For their numerous health benefits, fruits, vegetables, and legumes have long been praised as part of the Mediterranean diet. For couples seeking to conceive, it is now a non-invasive, cheap method, and research suggests it may also help with the treatment of infertility.
The study, conducted by Monash University, the University of the Sunshine Coast, and the University of South Australia, found that the Mediterranean diet can improve male sperm quality and fertility, as well as the efficacy of assisted reproductive technology (ART). Researchers found that a Mediterranean diet’s anti-inflammatory qualities can increase a couple’s likelihood of conceiving.
A major health problem, infertility affects 186 million people and 48 million couples worldwide. Dr. Evangeline Mantzioris, a researcher at UniSA, said altering preconception diet is a non-invasive and possibly beneficial way to enhance reproductive results.
“Deciding to have a baby is one of life’s biggest decisions, but if things don’t go as planned, it can be very stressful for both partners,” Dr Mantzioris said.
“Research shows inflammation can affect fertility for both men and women, affecting sperm quality, menstrual cycles, and implantation. So, in this study we wanted to see how a diet that reduces inflammation – such as the Mediterranean diet – might improve fertility outcomes,” she added.
“Encouragingly, we found consistent evidence that by adhering to an anti-inflammatory diet – one that includes lots of polyunsaturated or ‘healthy’ fats, flavonoids (such as leafy green vegetables), and a limited amount of red and processed meat – we can improve fertility,” she added.
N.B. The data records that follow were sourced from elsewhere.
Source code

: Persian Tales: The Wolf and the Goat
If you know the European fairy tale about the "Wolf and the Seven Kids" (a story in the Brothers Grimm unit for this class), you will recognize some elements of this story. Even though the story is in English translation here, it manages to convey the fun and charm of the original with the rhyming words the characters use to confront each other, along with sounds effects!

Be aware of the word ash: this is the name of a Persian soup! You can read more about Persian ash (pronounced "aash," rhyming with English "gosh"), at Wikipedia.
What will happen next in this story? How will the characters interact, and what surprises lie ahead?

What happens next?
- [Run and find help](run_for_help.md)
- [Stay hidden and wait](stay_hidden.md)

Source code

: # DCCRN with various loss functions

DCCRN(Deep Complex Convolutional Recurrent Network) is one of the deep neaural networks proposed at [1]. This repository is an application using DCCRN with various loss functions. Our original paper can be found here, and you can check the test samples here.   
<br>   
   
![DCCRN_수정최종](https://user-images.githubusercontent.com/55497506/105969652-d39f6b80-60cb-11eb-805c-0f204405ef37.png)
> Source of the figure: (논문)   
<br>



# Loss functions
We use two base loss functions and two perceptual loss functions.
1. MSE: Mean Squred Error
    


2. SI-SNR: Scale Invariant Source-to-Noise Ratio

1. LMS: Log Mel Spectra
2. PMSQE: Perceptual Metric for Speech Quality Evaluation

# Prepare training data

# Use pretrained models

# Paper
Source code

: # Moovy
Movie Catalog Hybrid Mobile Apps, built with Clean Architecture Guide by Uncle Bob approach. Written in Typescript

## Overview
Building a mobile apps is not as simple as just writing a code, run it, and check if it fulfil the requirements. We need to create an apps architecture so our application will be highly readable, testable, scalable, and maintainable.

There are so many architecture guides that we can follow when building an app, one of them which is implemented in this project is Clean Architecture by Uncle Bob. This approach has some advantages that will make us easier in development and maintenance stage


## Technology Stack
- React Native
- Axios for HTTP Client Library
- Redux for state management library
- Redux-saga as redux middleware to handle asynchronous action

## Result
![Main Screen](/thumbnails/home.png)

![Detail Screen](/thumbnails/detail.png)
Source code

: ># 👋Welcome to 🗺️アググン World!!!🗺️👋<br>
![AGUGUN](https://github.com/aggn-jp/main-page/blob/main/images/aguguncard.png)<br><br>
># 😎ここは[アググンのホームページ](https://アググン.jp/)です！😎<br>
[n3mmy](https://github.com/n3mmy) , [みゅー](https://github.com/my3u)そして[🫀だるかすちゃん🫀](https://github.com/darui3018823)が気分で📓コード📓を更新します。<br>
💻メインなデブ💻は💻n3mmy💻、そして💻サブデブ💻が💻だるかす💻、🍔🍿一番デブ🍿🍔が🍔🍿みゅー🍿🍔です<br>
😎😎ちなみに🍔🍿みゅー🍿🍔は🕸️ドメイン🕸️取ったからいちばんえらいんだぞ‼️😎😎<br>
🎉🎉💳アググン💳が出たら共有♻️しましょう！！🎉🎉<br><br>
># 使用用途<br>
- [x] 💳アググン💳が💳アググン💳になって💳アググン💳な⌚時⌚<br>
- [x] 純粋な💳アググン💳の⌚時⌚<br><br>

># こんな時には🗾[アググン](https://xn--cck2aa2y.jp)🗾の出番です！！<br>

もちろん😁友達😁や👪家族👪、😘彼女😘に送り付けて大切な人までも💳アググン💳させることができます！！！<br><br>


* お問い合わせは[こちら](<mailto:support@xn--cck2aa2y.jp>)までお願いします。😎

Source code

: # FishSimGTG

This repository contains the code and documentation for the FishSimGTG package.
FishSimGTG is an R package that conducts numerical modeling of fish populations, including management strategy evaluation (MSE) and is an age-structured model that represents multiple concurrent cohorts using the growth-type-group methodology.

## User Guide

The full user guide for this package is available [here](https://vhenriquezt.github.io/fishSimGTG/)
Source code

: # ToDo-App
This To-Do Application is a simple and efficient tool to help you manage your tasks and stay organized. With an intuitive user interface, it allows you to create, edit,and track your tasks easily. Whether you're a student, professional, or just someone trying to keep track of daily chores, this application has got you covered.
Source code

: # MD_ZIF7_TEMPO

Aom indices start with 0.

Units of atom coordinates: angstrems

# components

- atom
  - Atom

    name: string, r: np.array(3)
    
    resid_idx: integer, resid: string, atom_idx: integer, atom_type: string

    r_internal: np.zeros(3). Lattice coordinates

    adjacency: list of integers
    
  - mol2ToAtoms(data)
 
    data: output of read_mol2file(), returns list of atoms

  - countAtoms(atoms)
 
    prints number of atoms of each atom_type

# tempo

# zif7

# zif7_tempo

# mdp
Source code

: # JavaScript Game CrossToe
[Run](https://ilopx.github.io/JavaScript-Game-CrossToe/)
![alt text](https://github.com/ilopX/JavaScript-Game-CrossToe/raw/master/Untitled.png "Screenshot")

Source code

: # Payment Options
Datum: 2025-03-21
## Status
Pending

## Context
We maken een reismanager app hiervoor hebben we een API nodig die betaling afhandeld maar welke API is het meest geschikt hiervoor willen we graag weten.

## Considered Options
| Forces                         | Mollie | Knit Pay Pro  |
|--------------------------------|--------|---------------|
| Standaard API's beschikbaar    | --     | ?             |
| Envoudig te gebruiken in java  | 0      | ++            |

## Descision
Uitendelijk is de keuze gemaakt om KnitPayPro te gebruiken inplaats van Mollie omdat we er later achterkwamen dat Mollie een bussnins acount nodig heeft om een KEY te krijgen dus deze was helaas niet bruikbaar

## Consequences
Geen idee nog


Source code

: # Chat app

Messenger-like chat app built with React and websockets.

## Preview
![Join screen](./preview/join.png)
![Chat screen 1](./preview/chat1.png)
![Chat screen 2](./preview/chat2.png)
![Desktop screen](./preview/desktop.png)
Dr. Evangeline Mantzioris, a researcher at UniSA, said altering preconception diet is a non-invasive and possibly beneficial way to enhance reproductive results. The majority of the Mediterranean diet is composed of plant-based foods, such as whole grains, extra virgin olive oil, fruits, vegetables, beans and other legumes, nuts, herbs, and spices. Red and processed meats are only consumed in moderation, along with yoghurt, cheese, and lean protein sources like fish, poultry, or eggs.
An excessive amount of animal proteins, processed carbohydrates, and saturated fats make up the western diet, which is energy rich and deficient in dietary fibre, vitamins, and minerals. Generally speaking, a western diet is linked to greater levels of inflammation.
According to Simon Alesi, a researcher at Monash University, knowing the relationship between fertility and anti-inflammatory foods like the Mediterranean diet might alter everything for couples looking to create a family.
“The Mediterranean diet is consistently ranked among the healthiest diets in the world. But knowing that it may also boost your chances of conceiving and having a baby is extremely promising,” Alesi said.
“Modifying your diet is a non-intrusive and affordable strategy that could potentially improve infertility”, he said, adding, “Of course, more research needs to be done, but at the very least, shifting to a Mediterranean diet will not only improve your overall health, but also your chances of conceiving.”